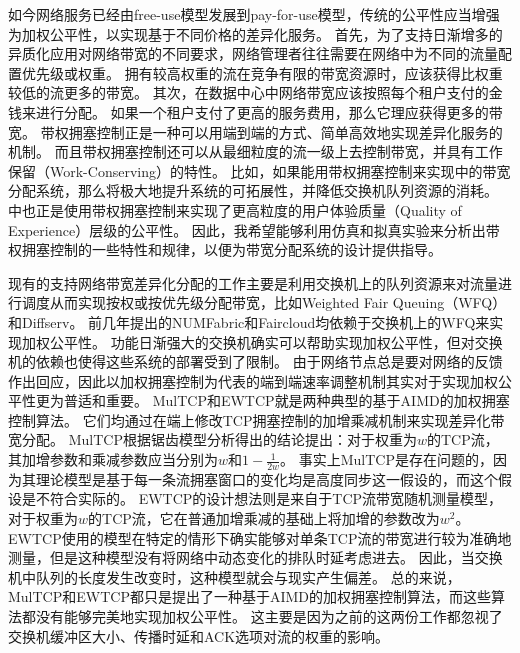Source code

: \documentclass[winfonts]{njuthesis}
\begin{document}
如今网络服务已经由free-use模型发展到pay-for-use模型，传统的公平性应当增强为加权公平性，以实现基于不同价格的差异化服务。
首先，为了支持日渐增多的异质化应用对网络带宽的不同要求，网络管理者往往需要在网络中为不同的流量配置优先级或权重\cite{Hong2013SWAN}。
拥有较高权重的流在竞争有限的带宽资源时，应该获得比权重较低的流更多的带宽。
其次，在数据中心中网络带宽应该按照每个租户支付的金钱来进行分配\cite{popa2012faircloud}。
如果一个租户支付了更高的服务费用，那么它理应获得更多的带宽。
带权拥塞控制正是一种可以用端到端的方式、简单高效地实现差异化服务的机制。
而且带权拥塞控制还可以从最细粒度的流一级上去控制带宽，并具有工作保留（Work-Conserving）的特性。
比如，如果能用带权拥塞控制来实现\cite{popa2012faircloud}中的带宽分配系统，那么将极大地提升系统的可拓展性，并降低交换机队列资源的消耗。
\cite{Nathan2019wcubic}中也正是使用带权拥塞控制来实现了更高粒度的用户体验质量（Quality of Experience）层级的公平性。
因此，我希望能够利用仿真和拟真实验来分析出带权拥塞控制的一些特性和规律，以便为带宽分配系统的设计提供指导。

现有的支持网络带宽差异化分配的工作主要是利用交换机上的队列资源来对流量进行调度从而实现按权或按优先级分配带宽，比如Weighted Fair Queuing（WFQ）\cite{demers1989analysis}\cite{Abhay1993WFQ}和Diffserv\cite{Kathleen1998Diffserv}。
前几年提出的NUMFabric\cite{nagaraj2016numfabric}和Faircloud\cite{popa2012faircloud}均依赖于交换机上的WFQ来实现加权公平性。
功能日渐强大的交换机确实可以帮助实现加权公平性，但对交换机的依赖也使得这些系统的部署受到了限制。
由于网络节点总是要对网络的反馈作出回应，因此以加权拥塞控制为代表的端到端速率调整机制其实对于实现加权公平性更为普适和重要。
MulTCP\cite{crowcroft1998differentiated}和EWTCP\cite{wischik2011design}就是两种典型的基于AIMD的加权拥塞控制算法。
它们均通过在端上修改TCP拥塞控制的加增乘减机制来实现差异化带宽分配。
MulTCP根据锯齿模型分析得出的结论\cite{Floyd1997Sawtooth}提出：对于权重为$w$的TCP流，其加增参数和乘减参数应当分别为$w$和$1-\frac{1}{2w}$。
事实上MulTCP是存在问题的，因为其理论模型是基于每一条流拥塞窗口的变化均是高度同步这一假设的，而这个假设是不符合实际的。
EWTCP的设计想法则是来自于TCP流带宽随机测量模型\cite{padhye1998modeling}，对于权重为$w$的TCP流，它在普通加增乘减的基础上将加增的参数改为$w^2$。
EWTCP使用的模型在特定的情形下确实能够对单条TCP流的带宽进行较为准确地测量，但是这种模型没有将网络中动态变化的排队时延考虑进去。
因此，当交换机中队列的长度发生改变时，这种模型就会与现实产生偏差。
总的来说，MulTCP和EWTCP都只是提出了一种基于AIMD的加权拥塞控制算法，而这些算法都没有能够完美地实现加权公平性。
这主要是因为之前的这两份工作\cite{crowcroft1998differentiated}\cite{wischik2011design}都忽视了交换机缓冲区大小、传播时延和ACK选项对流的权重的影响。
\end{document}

□ □ □ □ □ □ □

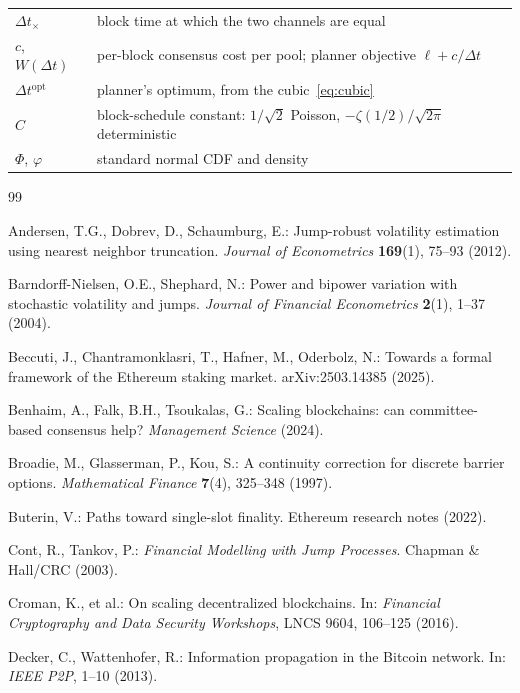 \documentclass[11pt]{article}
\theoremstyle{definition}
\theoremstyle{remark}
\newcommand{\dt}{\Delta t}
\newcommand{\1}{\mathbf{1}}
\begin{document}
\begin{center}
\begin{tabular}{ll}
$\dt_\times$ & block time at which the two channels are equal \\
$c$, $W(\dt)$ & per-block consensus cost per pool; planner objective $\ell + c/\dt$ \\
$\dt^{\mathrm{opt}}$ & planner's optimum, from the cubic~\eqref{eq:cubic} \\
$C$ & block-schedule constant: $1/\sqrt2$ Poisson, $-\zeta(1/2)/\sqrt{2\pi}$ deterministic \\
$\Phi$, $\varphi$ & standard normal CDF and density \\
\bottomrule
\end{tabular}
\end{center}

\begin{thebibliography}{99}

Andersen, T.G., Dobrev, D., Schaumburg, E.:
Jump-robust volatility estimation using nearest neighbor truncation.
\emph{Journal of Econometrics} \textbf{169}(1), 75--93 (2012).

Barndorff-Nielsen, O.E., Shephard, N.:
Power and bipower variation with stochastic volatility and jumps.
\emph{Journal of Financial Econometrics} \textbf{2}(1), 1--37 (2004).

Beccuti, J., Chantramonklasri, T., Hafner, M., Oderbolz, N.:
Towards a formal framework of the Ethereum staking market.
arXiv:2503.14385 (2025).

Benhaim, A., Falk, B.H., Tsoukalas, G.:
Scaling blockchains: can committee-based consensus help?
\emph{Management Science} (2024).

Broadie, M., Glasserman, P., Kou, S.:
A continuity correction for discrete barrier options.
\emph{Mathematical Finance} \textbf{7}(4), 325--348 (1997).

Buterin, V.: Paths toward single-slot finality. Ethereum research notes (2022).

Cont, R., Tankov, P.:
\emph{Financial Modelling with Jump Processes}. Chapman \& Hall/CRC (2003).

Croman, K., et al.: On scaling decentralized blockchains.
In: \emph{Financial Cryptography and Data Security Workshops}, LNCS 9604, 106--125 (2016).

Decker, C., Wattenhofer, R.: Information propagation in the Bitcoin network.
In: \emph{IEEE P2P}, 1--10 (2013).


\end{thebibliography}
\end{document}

□ □ □ □ □ □ □

**Instructions to follow:** Among the lines above, find those with the word "emph". Copy them.

**Response area:**
\emph{Journal of Econometrics} \textbf{169}(1), 75--93 (2012).
\emph{Journal of Financial Econometrics} \textbf{2}(1), 1--37 (2004).
\emph{Management Science} (2024).
\emph{Mathematical Finance} \textbf{7}(4), 325--348 (1997).
\emph{Financial Modelling with Jump Processes}. Chapman \& Hall/CRC (2003).
In: \emph{Financial Cryptography and Data Security Workshops}, LNCS 9604, 106--125 (2016).
In: \emph{IEEE P2P}, 1--10 (2013).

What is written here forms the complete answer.